A: In a more or less traditional manner. This morning, I read the papers in my bijou hotel room with the 80th Macy’s Thanksgiving Day Parade on the flat-screen TV, while sipping room service coffee and feeling really quite thankful.
Holiday shopping starts early in New York, and when in New York, go shopping. My hairdresser told me of a mythical place called Century Twenty One (no, not the fashion-challenged realtors in those dreadful gold jackets), where designer clothes and other delightfuls are drastically on sale. Think $450 cashmere sweaters for a paltry $60.
I was a little hesitant to go at first, when he told me it was right near Ground Zero. I had no intention of going there. A place like that should not be a tourist site. (In my opinion, they should have the two blue beams of light there forever, and not rebuild on a gravesite. Of course, I also believe that every single flag in the entire US of A should fly at half-mast until every single soldier is home from Iraq, but that’s just me.)

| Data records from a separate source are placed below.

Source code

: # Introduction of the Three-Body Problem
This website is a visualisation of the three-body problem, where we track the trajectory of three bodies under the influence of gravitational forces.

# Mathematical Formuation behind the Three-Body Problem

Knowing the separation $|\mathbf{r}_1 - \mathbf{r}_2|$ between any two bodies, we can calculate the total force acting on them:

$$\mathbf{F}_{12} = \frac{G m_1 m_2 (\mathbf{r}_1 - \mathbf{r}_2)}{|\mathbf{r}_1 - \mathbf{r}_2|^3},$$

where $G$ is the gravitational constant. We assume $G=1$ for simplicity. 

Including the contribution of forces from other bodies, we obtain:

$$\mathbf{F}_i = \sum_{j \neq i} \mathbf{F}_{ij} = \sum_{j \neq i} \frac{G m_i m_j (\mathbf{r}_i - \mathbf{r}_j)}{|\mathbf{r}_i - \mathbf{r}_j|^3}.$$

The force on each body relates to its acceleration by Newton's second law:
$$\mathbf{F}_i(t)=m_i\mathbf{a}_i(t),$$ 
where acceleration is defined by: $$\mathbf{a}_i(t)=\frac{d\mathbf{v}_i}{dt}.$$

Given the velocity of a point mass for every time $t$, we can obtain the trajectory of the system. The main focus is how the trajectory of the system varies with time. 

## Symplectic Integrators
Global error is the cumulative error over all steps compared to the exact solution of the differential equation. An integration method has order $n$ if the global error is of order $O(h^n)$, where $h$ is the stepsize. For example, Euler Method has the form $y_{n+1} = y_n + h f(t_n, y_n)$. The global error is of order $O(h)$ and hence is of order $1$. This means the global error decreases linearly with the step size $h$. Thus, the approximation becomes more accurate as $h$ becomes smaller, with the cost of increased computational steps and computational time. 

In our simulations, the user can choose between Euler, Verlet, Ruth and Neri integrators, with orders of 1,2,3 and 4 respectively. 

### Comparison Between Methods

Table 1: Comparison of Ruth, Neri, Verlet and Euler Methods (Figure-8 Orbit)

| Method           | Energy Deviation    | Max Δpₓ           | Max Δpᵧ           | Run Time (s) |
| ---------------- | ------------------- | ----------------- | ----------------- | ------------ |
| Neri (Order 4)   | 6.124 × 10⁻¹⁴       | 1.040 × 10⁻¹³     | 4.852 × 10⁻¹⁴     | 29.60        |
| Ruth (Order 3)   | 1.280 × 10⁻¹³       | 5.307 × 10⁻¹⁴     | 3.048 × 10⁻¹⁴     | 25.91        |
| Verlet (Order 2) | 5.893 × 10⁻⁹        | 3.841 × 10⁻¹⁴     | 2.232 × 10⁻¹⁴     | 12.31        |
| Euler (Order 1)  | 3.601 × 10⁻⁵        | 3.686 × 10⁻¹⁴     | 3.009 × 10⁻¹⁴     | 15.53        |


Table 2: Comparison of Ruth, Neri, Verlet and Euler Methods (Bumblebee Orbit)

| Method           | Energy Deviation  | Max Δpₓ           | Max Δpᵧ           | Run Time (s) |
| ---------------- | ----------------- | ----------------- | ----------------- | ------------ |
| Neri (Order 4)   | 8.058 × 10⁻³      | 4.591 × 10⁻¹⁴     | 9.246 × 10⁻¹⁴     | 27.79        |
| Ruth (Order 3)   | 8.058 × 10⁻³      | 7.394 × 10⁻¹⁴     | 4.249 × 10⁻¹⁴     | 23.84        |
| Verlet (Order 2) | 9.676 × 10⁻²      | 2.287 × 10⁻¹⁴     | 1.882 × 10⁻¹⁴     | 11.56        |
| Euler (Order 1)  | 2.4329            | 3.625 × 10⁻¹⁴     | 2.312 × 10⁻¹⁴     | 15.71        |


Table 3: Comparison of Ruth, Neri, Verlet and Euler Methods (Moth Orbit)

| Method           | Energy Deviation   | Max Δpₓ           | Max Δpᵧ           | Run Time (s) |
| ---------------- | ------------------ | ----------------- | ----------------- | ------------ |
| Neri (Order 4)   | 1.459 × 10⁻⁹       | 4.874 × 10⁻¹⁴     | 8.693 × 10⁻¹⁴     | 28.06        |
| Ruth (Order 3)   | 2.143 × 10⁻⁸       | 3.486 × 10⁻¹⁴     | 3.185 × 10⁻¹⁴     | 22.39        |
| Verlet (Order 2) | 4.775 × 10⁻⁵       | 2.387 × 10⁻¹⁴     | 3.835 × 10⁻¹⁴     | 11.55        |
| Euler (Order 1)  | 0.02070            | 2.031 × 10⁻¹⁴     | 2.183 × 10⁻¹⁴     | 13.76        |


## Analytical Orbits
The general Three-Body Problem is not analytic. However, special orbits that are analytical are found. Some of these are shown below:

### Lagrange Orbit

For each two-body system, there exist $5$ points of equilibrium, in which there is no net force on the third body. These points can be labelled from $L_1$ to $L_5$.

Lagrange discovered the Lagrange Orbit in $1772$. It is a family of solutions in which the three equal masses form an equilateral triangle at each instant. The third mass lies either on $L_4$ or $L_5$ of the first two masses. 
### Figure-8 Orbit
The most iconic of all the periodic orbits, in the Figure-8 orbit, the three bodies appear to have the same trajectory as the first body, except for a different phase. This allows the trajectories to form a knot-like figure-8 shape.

In the end, I could shop without gawking, and after all, shopping is a New York tradition, especially this time of year. I have to say, the city looks so pretty in its holidaywear that I can hardly wait to get home and put up my tree.
Tonight, I’ll head on over to PJ Clarke’s, the delightfully crowded and friendly 120 year old saloon nearby. Johnny Mercer wrote “One for My Baby” there, and Buddy Holly proposed to his wife-to-be there, saying prophetically, “I don’t have time” when she asked to think it over. I’ll have dinner at Frank Sinatra’s table (Number 20), and think of all of you, my family and friends, who I love, and who, more remarkably, love me back.